Directions: This exercise calls for the whole listing to be given again exactly, without images.
═════ Records for this exercise ═════
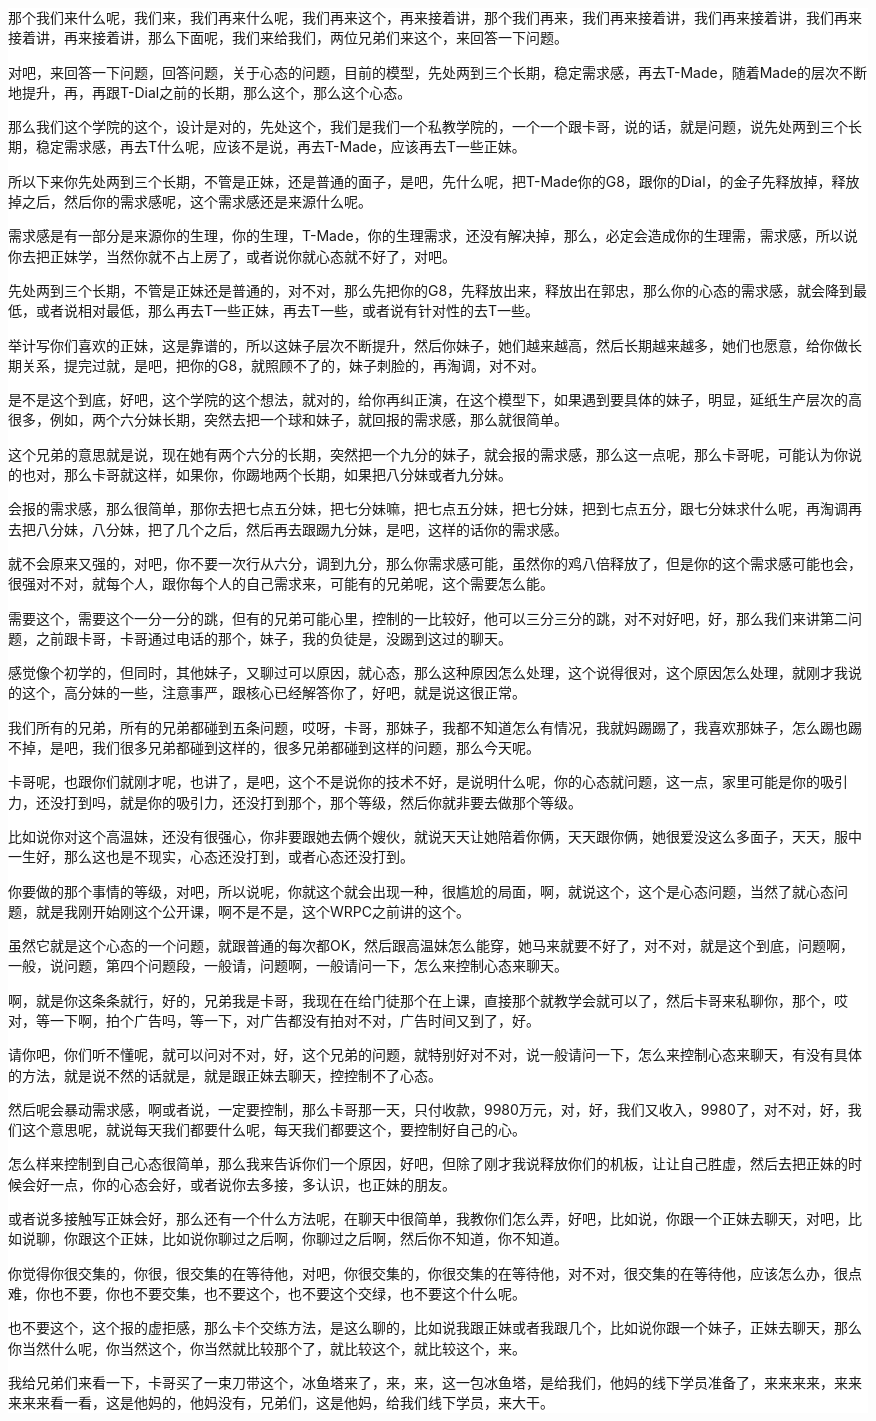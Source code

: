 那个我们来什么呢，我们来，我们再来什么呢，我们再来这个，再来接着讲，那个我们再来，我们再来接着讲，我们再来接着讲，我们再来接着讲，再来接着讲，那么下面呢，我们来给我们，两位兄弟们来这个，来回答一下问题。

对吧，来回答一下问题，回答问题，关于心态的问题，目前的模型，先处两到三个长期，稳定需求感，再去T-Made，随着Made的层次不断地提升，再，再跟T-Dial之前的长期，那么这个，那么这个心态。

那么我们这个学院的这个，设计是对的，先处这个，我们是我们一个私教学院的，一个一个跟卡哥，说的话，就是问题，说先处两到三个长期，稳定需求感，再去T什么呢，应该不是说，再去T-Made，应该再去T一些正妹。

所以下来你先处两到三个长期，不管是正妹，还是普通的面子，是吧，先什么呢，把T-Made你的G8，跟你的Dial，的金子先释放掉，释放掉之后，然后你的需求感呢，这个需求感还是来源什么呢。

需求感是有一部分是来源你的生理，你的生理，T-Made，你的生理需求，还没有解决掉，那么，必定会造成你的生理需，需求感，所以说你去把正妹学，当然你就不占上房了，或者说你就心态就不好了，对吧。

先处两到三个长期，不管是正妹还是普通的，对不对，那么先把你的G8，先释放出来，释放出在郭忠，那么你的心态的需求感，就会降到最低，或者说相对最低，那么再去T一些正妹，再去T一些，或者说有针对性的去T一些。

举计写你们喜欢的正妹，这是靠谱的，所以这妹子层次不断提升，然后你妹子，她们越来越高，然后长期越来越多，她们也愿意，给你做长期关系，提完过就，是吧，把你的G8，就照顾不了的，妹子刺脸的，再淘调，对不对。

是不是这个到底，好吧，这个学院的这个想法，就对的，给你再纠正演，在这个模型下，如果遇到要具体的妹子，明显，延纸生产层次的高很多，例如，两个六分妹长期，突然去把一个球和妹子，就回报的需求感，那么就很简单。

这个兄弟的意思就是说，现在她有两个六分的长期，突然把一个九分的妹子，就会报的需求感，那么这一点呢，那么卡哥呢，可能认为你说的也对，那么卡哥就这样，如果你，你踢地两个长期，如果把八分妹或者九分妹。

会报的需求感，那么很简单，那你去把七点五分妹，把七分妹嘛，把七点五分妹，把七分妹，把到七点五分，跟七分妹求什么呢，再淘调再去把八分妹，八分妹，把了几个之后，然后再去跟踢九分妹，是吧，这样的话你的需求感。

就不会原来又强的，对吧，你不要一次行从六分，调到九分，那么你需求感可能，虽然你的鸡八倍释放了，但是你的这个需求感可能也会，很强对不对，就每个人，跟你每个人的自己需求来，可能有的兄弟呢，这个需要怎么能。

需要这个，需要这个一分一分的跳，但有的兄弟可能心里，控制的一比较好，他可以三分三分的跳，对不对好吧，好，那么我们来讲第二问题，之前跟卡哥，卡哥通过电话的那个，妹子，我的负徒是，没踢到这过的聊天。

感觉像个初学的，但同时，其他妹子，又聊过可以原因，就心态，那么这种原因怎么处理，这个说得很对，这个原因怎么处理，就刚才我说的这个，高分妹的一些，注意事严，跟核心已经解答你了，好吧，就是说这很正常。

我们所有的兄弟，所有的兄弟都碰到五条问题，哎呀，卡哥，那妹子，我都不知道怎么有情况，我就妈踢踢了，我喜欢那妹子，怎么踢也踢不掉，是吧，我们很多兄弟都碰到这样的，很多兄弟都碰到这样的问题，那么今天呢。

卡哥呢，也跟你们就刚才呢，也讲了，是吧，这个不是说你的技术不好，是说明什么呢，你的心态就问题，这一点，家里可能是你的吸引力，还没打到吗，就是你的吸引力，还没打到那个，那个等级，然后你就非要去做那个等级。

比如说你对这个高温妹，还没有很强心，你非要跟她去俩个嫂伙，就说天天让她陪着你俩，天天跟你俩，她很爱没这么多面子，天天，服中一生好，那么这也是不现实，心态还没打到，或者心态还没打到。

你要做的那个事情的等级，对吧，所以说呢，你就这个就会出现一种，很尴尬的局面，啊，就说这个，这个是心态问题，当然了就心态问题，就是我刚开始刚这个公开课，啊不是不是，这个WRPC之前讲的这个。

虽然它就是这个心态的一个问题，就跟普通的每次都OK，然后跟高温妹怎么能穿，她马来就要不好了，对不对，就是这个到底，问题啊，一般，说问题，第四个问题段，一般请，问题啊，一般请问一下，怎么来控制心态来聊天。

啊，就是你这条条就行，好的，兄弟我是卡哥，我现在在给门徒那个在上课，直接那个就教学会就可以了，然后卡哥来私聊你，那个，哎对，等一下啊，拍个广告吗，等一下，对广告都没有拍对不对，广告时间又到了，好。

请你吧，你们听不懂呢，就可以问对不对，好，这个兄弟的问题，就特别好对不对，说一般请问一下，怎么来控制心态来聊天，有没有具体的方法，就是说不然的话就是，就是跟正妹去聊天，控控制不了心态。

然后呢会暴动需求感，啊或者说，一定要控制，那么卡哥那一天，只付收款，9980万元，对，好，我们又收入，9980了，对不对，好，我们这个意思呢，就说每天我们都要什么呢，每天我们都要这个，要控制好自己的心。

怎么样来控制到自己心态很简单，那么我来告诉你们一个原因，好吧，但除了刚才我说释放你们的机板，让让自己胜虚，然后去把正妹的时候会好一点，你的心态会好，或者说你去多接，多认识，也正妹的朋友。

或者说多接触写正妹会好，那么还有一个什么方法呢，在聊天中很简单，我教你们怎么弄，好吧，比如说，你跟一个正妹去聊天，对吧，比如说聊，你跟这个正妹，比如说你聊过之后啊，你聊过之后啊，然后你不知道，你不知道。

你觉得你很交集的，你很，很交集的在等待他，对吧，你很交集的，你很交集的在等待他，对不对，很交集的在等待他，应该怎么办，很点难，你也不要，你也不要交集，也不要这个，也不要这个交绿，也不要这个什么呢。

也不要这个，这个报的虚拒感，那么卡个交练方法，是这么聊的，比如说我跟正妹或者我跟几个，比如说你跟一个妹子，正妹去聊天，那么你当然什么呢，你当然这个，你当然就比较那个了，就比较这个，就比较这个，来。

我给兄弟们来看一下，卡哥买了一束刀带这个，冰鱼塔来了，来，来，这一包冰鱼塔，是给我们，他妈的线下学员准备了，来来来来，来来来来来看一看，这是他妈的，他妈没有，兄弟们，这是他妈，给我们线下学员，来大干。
═════
Response for this exercise:
Source code

: 那个我们来什么呢，我们来，我们再来什么呢，我们再来这个，再来接着讲，那个我们再来，我们再来接着讲，我们再来接着讲，我们再来接着讲，再来接着讲，那么下面呢，我们来给我们，两位兄弟们来这个，来回答一下问题。

对吧，来回答一下问题，回答问题，关于心态的问题，目前的模型，先处两到三个长期，稳定需求感，再去T-Made，随着Made的层次不断地提升，再，再跟T-Dial之前的长期，那么这个，那么这个心态。

那么我们这个学院的这个，设计是对的，先处这个，我们是我们一个私教学院的，一个一个跟卡哥，说的话，就是问题，说先处两到三个长期，稳定需求感，再去T什么呢，应该不是说，再去T-Made，应该再去T一些正妹。

所以下来你先处两到三个长期，不管是正妹，还是普通的面子，是吧，先什么呢，把T-Made你的G8，跟你的Dial，的金子先释放掉，释放掉之后，然后你的需求感呢，这个需求感还是来源什么呢。

需求感是有一部分是来源你的生理，你的生理，T-Made，你的生理需求，还没有解决掉，那么，必定会造成你的生理需，需求感，所以说你去把正妹学，当然你就不占上房了，或者说你就心态就不好了，对吧。

先处两到三个长期，不管是正妹还是普通的，对不对，那么先把你的G8，先释放出来，释放出在郭忠，那么你的心态的需求感，就会降到最低，或者说相对最低，那么再去T一些正妹，再去T一些，或者说有针对性的去T一些。

举计写你们喜欢的正妹，这是靠谱的，所以这妹子层次不断提升，然后你妹子，她们越来越高，然后长期越来越多，她们也愿意，给你做长期关系，提完过就，是吧，把你的G8，就照顾不了的，妹子刺脸的，再淘调，对不对。

是不是这个到底，好吧，这个学院的这个想法，就对的，给你再纠正演，在这个模型下，如果遇到要具体的妹子，明显，延纸生产层次的高很多，例如，两个六分妹长期，突然去把一个球和妹子，就回报的需求感，那么就很简单。

这个兄弟的意思就是说，现在她有两个六分的长期，突然把一个九分的妹子，就会报的需求感，那么这一点呢，那么卡哥呢，可能认为你说的也对，那么卡哥就这样，如果你，你踢地两个长期，如果把八分妹或者九分妹。

会报的需求感，那么很简单，那你去把七点五分妹，把七分妹嘛，把七点五分妹，把七分妹，把到七点五分，跟七分妹求什么呢，再淘调再去把八分妹，八分妹，把了几个之后，然后再去跟踢九分妹，是吧，这样的话你的需求感。

就不会原来又强的，对吧，你不要一次行从六分，调到九分，那么你需求感可能，虽然你的鸡八倍释放了，但是你的这个需求感可能也会，很强对不对，就每个人，跟你每个人的自己需求来，可能有的兄弟呢，这个需要怎么能。

需要这个，需要这个一分一分的跳，但有的兄弟可能心里，控制的一比较好，他可以三分三分的跳，对不对好吧，好，那么我们来讲第二问题，之前跟卡哥，卡哥通过电话的那个，妹子，我的负徒是，没踢到这过的聊天。

感觉像个初学的，但同时，其他妹子，又聊过可以原因，就心态，那么这种原因怎么处理，这个说得很对，这个原因怎么处理，就刚才我说的这个，高分妹的一些，注意事严，跟核心已经解答你了，好吧，就是说这很正常。

我们所有的兄弟，所有的兄弟都碰到五条问题，哎呀，卡哥，那妹子，我都不知道怎么有情况，我就妈踢踢了，我喜欢那妹子，怎么踢也踢不掉，是吧，我们很多兄弟都碰到这样的，很多兄弟都碰到这样的问题，那么今天呢。

卡哥呢，也跟你们就刚才呢，也讲了，是吧，这个不是说你的技术不好，是说明什么呢，你的心态就问题，这一点，家里可能是你的吸引力，还没打到吗，就是你的吸引力，还没打到那个，那个等级，然后你就非要去做那个等级。

比如说你对这个高温妹，还没有很强心，你非要跟她去俩个嫂伙，就说天天让她陪着你俩，天天跟你俩，她很爱没这么多面子，天天，服中一生好，那么这也是不现实，心态还没打到，或者心态还没打到。

你要做的那个事情的等级，对吧，所以说呢，你就这个就会出现一种，很尴尬的局面，啊，就说这个，这个是心态问题，当然了就心态问题，就是我刚开始刚这个公开课，啊不是不是，这个WRPC之前讲的这个。

虽然它就是这个心态的一个问题，就跟普通的每次都OK，然后跟高温妹怎么能穿，她马来就要不好了，对不对，就是这个到底，问题啊，一般，说问题，第四个问题段，一般请，问题啊，一般请问一下，怎么来控制心态来聊天。

啊，就是你这条条就行，好的，兄弟我是卡哥，我现在在给门徒那个在上课，直接那个就教学会就可以了，然后卡哥来私聊你，那个，哎对，等一下啊，拍个广告吗，等一下，对广告都没有拍对不对，广告时间又到了，好。

请你吧，你们听不懂呢，就可以问对不对，好，这个兄弟的问题，就特别好对不对，说一般请问一下，怎么来控制心态来聊天，有没有具体的方法，就是说不然的话就是，就是跟正妹去聊天，控控制不了心态。

然后呢会暴动需求感，啊或者说，一定要控制，那么卡哥那一天，只付收款，9980万元，对，好，我们又收入，9980了，对不对，好，我们这个意思呢，就说每天我们都要什么呢，每天我们都要这个，要控制好自己的心。

怎么样来控制到自己心态很简单，那么我来告诉你们一个原因，好吧，但除了刚才我说释放你们的机板，让让自己胜虚，然后去把正妹的时候会好一点，你的心态会好，或者说你去多接，多认识，也正妹的朋友。

或者说多接触写正妹会好，那么还有一个什么方法呢，在聊天中很简单，我教你们怎么弄，好吧，比如说，你跟一个正妹去聊天，对吧，比如说聊，你跟这个正妹，比如说你聊过之后啊，你聊过之后啊，然后你不知道，你不知道。

你觉得你很交集的，你很，很交集的在等待他，对吧，你很交集的，你很交集的在等待他，对不对，很交集的在等待他，应该怎么办，很点难，你也不要，你也不要交集，也不要这个，也不要这个交绿，也不要这个什么呢。

也不要这个，这个报的虚拒感，那么卡个交练方法，是这么聊的，比如说我跟正妹或者我跟几个，比如说你跟一个妹子，正妹去聊天，那么你当然什么呢，你当然这个，你当然就比较那个了，就比较这个，就比较这个，来。

我给兄弟们来看一下，卡哥买了一束刀带这个，冰鱼塔来了，来，来，这一包冰鱼塔，是给我们，他妈的线下学员准备了，来来来来，来来来来来看一看，这是他妈的，他妈没有，兄弟们，这是他妈，给我们线下学员，来大干。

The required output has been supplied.